= Colored Citizens Protective League =

African-American civil rights organization founded in 1915

The Colored Citizens Protective League (CCPL) was established in Falls Church, Virginia in 1915 to advocate against proposed town ordinances to restrict areas where African Americans could live. It went on to become the first rural NAACP branch.

== History ==
Founded in 1915 by Joseph Tinner, Edwin B. Henderson and other African American community leaders, the Colored Citizens Protective League was organized to combat racial segregation in Falls Church. Following a law passed in 1912 by the Virginia legislature giving cities and towns the right to racially segregate residents, Falls Church adopted ordinances in 1915 restricting where African American could live and own property. Set to become effective in 1916, the restricted areas included areas where African Americans already lived and owned homes which would require some to relocate.

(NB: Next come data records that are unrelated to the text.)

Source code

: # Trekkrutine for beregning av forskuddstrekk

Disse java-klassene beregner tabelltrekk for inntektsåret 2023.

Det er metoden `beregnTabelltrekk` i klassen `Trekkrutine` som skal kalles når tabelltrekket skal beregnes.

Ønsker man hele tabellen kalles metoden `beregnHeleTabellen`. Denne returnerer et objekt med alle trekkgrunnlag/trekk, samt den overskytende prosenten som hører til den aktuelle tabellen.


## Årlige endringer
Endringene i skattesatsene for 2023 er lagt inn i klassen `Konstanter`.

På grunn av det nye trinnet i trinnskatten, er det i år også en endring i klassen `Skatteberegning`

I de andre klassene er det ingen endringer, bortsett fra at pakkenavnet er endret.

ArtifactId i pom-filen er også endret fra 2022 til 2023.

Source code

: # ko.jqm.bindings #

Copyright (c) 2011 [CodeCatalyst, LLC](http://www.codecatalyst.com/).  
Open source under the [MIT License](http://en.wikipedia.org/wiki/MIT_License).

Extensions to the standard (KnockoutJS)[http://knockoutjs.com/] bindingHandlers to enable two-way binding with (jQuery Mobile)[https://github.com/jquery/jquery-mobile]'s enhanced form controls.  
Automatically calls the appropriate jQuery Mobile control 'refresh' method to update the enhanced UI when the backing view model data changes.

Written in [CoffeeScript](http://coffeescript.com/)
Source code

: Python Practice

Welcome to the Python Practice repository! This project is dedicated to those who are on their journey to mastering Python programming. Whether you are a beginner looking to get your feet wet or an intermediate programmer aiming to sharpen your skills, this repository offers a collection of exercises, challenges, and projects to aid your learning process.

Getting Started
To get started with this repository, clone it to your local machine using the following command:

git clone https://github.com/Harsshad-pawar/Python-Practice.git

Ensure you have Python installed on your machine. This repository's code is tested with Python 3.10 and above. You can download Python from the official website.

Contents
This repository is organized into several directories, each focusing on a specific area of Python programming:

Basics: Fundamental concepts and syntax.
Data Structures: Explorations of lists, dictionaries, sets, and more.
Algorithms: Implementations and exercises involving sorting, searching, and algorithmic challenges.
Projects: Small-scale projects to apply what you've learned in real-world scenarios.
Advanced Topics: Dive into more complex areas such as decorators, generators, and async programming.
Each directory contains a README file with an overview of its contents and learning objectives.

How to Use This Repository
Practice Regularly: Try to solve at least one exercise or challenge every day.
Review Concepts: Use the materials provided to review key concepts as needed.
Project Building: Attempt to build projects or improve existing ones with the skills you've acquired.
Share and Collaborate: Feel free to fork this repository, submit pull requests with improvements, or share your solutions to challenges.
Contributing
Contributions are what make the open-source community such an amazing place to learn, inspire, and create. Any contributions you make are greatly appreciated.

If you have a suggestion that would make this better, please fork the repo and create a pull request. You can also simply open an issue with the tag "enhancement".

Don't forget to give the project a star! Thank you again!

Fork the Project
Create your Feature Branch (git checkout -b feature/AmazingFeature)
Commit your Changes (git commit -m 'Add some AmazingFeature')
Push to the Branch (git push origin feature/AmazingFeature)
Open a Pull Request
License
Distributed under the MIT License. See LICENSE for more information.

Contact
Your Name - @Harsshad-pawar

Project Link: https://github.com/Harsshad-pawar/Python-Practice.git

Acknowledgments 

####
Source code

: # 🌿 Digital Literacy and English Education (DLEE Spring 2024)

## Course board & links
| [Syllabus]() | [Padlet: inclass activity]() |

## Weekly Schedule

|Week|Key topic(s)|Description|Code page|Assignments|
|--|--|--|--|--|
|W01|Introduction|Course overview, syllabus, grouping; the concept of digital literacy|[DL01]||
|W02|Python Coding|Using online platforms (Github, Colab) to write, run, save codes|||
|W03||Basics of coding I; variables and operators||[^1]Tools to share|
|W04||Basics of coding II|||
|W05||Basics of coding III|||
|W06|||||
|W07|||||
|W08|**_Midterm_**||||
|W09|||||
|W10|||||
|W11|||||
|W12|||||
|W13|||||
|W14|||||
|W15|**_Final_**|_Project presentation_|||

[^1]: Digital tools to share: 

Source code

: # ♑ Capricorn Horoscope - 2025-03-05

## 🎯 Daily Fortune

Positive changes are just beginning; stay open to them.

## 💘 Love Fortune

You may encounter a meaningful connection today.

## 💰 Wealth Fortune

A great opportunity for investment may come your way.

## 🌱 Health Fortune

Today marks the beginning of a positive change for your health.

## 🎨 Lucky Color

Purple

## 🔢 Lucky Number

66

The CCPL protested the ordinance and submitted petitions signed by both African American and white residents, business owners and church leaders. They also sought assistance from W.E.B. DuBois and the NAACP, then a young organization. Eventually the CCPL filed lawsuits but were unsuccessful. They continued their efforts to delay enforcement until such ordinances became unconstitutional due to the 1917 Supreme Court decision in the Buchanan v. Warley case, ruling states and municipalities could not create segregation districts.

In 1918 the CCPL became the first rural NAACP branch, with thirty-five members. Tinner was President and Henderson Secretary.

In 1937, the organization became the Fairfax County branch of the NAACP.

==Legacy==
A handwritten note from the group's 1915 meeting is extant and a historical marker commemorates its history.